BoundServiceAccountTokenVolume has been GA since version 1.22: Service account tokens for pods are obtained via the TokenRequest API and stored as a projected volume. The new enhancement, in beta, eliminates the need to auto-generate secret-based service account tokens. In addition, Kubernetes will warn about using auto-created secret-based service account tokens, and purge the unused ones.

Windows Privileged Containers [Stable] and Host Networking [Alpha] 

Privileged containers are the ones that have similar access and capabilities to the host processes running on the servers. In Linux environments, they are used heavily in Kubernetes for storage, networking, and management. In this release, support for privileged containers for the Windows environment graduates to stable. Management of processes is heavily different from the operating system standpoint in Linux and Windows. Therefore, privileged containers will also work differently in two environments, but they will ensure the same level of security and operational experience.

In addition, there is a new alpha-level enhancement in this release to support host networking for Windows pods. Currently, Windows has all the functionality to make containers use the networking namespace of the nodes. The new alpha enhancement enables this functionality from the Kubernetes side, increasing the parity between Linux and Windows containers.

Self-User Attribute and Authentication API [Alpha] 

Kubernetes has no resources to identify and manage users as part of its API. Instead, it uses authenticators to get user attributes from tokens, certificates, OIDC providers, or webhooks. The new alpha feature adds a new API endpoint to see what attributes the current users have. The new API is under authentication.k8s.io with the name SelfSubjectReview, and there is a new corresponding command as well: kubectl auth who-am-i. The new feature will reduce the obscurity of complex authentication and help users debug the authentication stack. 

Pod Scheduling Readiness [Alpha]

Currently, pods are considered ready for scheduling as soon as they are created.
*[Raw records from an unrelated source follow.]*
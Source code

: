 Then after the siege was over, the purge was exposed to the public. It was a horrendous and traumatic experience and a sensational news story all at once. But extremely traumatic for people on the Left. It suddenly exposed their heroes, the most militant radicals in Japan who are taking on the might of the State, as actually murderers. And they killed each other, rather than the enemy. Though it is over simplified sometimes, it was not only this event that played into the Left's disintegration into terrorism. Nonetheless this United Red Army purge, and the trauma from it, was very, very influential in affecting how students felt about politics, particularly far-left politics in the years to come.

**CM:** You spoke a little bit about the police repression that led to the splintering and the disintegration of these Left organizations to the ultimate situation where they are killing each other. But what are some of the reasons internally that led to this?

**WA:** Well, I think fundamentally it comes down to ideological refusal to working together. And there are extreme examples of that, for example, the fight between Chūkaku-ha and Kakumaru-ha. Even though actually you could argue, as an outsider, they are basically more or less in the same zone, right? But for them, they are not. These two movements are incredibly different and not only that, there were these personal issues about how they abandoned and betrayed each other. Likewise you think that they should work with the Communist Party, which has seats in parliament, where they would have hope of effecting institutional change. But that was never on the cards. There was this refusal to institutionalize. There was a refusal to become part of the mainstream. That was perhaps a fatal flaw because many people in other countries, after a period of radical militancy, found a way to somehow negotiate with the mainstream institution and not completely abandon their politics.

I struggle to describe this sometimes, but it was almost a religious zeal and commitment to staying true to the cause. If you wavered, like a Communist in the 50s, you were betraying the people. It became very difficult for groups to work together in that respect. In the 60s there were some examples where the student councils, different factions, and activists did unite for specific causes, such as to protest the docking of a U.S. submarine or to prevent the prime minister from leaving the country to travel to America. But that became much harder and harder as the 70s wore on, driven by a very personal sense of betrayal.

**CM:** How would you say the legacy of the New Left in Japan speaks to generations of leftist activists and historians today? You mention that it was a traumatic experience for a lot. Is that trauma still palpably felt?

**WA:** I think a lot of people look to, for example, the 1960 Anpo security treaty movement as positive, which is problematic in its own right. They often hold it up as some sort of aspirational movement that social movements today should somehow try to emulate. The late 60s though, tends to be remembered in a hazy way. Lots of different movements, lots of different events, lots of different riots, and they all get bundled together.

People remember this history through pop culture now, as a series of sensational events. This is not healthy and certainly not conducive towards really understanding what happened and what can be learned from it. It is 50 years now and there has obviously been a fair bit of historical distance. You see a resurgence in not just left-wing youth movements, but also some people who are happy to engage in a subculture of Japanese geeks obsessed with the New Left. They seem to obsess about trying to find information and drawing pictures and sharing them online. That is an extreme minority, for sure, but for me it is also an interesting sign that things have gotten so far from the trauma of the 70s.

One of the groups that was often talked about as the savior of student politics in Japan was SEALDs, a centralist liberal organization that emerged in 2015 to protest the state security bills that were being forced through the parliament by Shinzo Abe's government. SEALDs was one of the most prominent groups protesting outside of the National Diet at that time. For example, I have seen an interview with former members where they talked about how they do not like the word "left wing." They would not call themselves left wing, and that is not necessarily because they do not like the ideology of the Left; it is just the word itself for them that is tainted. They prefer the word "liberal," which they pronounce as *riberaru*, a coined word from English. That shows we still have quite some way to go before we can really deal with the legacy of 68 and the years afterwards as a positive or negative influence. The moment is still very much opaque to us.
However, not every pod requires a node, resource allocation, and the start of all its containers immediately after its creation. The new alpha enhancement adds an API to mark pods with their scheduling status: paused and ready. Pods with the .spec.schedulingGates field will be parked in the scheduler and only be assigned to nodes when they are ready to be scheduled.

OpenAPI v3 for kubectl explain [Alpha]

Kubernetes has supported OpenAPI v3 as a beta since version 1.24, providing users with a richer representation of the fields in the Kubernetes API. With the new alpha enhancement, the kubectl explain command will use the rich type information specified by OpenAPI v3 instead of OpenAPI v2.

Deprecations and Removals

As part of the Kubernetes API lifecycle, there are some deprecations and removals in the upcoming release. It is strongly suggested to check whether you are using the following APIs and flags before there are breaking changes.

• Removal of the flowcontrol.apiserver.k8s.io/v1beta1 API group for FlowSchema and PriorityLevelConfiguration requires a migration to the v1beta2 API version.
• Removal of the autoscaling/v2beta2 API version for HorizontalPodAutoscaler requires a migration to the autoscaling/v2 API version.
• Removal of legacy and vendor-specific authentication client-go and kubectl for Azure and Google Cloud requires migration to vendor-neutral authentication plugin mechanisms.
• Removal of in-tree CSI integration for OpenStack—namely, the cinder volume type—requires a migration to use the CSI driver for OpenStack. 
• Some unused options and flags for the kubectl run command are marked as deprecated in the 1.26 release, such as --grace-period, --timeout, and --wait.

Conclusion

Thanks to these enhancements and API changes, Kubernetes is more secure, scalable, and flexible with the 1.26 release. You can check the Kubernetes release notes to learn more about deprecation, removals, and the latest changes.

On behalf of the Kubescape contributors, thank you to everyone who participated in this Kubernetes release, and congratulations!